No Till Gardening Taking what we know of large scale production to your home garden.
If you’re a gardener, then you know that getting your space ready for planting is the most strenuous task. Traditionally, gardeners will dig or turn over the top layer of soil before planting to get rid of weeds, and make it easier to plant crops. This also speeds up the decomposition of crop residue, weeds and other organic matter.
We know there is a complex, symbiotic relationship that exists between the soil surface and the underlying micro-organisms, which contributes to a natural, healthy soil structure. Digging into the bed can interfere with this process and disturb the natural growing environment. It can also cause soil compaction and erosion, and worst of all, it can bring dormant weed seeds to the surface where they will sprout.
Benefits of no-till gardening
Promotes natural aeration and drainage. Worms and other soil life are important to healthy soil structure, their tunnels providing aeration and drainage, and their excretions bind together soil crumbs. No-till systems are said to be freer of pests and disease, possibly due to a more balanced soil population being allowed to build up in this comparatively undisturbed environment, and by encouraging the buildup of beneficial soil fungi.
Saves water.
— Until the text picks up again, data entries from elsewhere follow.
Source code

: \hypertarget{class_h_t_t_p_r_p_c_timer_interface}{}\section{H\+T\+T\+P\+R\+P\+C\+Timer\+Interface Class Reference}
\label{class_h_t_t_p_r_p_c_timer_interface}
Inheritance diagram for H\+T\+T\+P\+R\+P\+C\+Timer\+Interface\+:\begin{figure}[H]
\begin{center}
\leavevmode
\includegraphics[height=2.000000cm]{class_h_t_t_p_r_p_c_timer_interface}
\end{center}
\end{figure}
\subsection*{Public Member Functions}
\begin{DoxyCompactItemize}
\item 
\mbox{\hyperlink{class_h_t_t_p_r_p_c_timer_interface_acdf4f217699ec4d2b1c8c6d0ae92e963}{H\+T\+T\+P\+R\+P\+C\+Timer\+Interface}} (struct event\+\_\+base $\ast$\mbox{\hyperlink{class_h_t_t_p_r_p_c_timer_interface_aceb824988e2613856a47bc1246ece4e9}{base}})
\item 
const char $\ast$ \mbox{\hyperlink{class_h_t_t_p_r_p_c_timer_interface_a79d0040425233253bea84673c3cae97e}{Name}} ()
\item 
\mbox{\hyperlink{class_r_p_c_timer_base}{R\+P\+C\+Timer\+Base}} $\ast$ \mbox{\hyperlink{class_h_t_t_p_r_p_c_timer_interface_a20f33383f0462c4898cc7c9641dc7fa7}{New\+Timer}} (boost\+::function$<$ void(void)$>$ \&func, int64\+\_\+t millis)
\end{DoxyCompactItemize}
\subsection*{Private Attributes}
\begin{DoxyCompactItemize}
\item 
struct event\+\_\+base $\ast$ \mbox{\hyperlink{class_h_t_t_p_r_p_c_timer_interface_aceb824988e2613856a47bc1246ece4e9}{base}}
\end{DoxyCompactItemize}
Thick layers of mulch allow water to pass through easily while shading the soil. This reduces water lost to evaporation while maintaining a moist growing environment beneficial for root growth.
Reduces or eliminates the need to weed. Most garden soils contain weed seeds which lay dormant until the soil is disturbed and the seeds become exposed to light. With no-till gardening, these seeds will remain dormant indefinitely. Of course, some weeds will appear in the beds, borne by wind or birds. These weeds are easy to remove by hand if you pull them early in the morning or shortly after watering, while the soil is damp.
Saves time and energy. Whether you turn your garden beds by hand or use a gas-powered rototiller, you’ll save energy by using the no-till method. Although some effort is required in gathering materials for mulching, and applying the mulch during the growing season, no digging or turning of the soil is required.
No-till gardening helps soil retain carbon. Healthy topsoil contains carbon-enriched humus and decaying organic matter that provides nutrients to plants. Soils low in humus can’t maintain the carbon-dependent nutrients essential to healthy crop production, resulting in the need to use more fertilizers. Tilling the soil speeds the breakdown or organic matter, which releases nutrients too quickly. A steady, slow release of nutrients is more beneficial to plant growth.
Builds earthworm population. The moist conditions of the soil beneath mulch creates the ideal environment for earthworms, whose activity aerates the soil and stimulates root growth.
Helps reduce soil erosion. A lack of carbon in soil may promote erosion, as topsoil and fertilizers are often washed or blown away from garden beds.
Getting started in no-till gardening.
Prepare the bed before adopting the no-till method. You will need to establish a good, fertile soil structure before you can expect good results with the no-till/mulch method.
Use mulch liberally, in layers. When planting seedlings, pull the mulch back and dig into the surface just enough to set the plant.
‘Top dress’ amendments. Compost, peat, lime, wood ashes and other material are easily added to the bed without digging them in then add mulch to cover.
Cut back on watering. The use of mulch retains moisture, thereby reducing the need for frequent watering.
Cover crops. These can be planted during the off-season for a garden bed as a way of discouraging weeds from becoming established, and to return essential nutrients to the soil.
Avoid compacting the soil. Avoid stepping on the bed, as this compacts the soil.
It should be noted that “no-till” does not mean “no-work”. As the mulch breaks down and settles into the soil, new mulch needs to be added. This should be done in a timely way, because if the soil surface is exposed to direct watering, and heavy rain, it compacts. You may need to break up (till) the soil before planting the next crop, and this defeats the purpose of the no-till method.
In conclusion, no-till gardening requires some experimenting to find the right techniques for your growing area. Ideally, one or two ‘extra’ beds in the garden can be used for testing cover crops and spring planting methods. Over time, the remaining garden beds can be transitioned to no-till. If you have a good supply of mulching materials and reapply them as necessary throughout the growing season, you can enjoy the benefits of a productive garden with less work in the spring, less weeding and less water used throughout the summer.